Yes. Put your food water and some ice in the cooler you "cook" in and go to work. The app will notify you if the cooler goes above 40*. You can either remote start or set time to start the cooking process.  Then when you walk in the door all you have to do is make sides and sear the meat.  Before i would actually do it I want to see how long it takes to get ice water to cooking temp.


----------



## actech (Dec 18, 2017)

weedeater said:


> Atech,
> I have the Anova with Bluetooth  and have had no issues so far other than that the range is awlful.  Got it sitting on my carport now doing an “Eye Of Round” for a party tomorrow night and it has trouble staying connected from 20 feet and thru one wall. Can’t speak to the WiFi version.  It was above my budget.  LOL
> 
> Weedeater


It was on sale for 149 the normal price of the bluetooth only model. Target.  I noticed the bluetooth was weak. Just going from kitchen to front door I dropped it. When trying wifi I had it sitting on the router so no one could say was too far away. If I cant get it working its going back. The bluetooth only is on sale for 99. I just thought it would be cool to have dinner ready and it not be overcooked in the crock pot


----------



## motocrash (Dec 18, 2017)

Slick,never heard or thought of that;)


----------



## actech (Dec 18, 2017)

Its on the app. the more section  .... 
There is a sous vide group on fb  sous vide dummies. Some good info there, but dont seem as social as this group here. Lot of people there did turkeys for thanksgiving. Burgers etc. I did burgers after reading it, 130 for 2.5 hrs cast iron sear damn good juicy med rare burger that was safe


----------



## gnatboy911 (Dec 19, 2017)

actech said:


> Its on the app. the more section  ....
> There is a sous vide group on fb  sous vide dummies. Some good info there, but dont seem as social as this group here. Lot of people there did turkeys for thanksgiving. Burgers etc.
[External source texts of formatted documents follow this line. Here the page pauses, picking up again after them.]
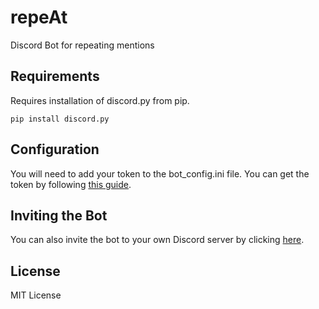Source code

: # repeAt
Discord Bot for repeating mentions

## Requirements

Requires installation of discord.py from pip.

```
pip install discord.py
```

## Configuration

You will need to add your token to the bot_config.ini file. You can get the token by following [this guide](https://discordpy.readthedocs.io/en/latest/discord.html).

## Inviting the Bot

You can also invite the bot to your own Discord server by clicking [here](https://discordapp.com/api/oauth2/authorize?client_id=693420445789192282&permissions=75776&scope=bot). 

## License

MIT License
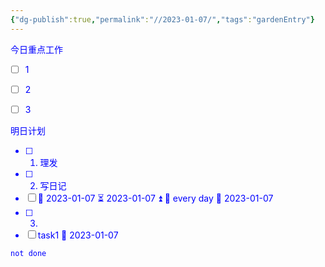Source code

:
 ```yaml
---
{"dg-publish":true,"permalink":"//2023-01-07/","tags":"gardenEntry"}
---
```


<font color="blue">今日重点工作
- [ ] 1
- [ ] 2
- [ ] 3


<font color="blue">明日计划
- [ ] 1.  理发
- [ ] 2.  写日记
- [ ] 📅 2023-01-07 ⏳ 2023-01-07 ⏫ 🔁 every day 🛫 2023-01-07 
- [ ] 3. 
- [ ] task1 📅 2023-01-07

```task
not done
```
I did burgers after reading it, 130 for 2.5 hrs cast iron sear damn good juicy med rare burger that was safe



I remember seeing a guy did some testing on that FB site Sous Vide Dummies....maybe search through the files of the page and see if you could find it.  He was fairly methodical on his testing methods so it would be a good place to start with the ice bath technique.  I didn't read it too carefully since I don't have the WiFi model.  Just the bluetooth one, of which I've used that feature twice in 2 years I think.....


----------



## troutman (Dec 19, 2017)

I've had no issues with my Anova and the wifi/app.  My only complaint about my unit is having to use the app to set the timer.  It can be done on the unit itself but its awkward.  They should have designed a better way to turn it on/off on the unit itself.


----------



## grubby64 (Dec 19, 2017)

I just went thru this same issue. What finally fixed it for me was to delete the Anova app from my phone and re-install it. Then I was able to walk thru the steps to connect and viola it worked! This may not fix your issue, but it's easy to try and doesn't cost anything.


----------



## smokeymose (Dec 23, 2017)

I realized right off the bat that the Bluetooth didn’t reach very far, but I don’t have any use for it anyway. 
Ice bath?


----------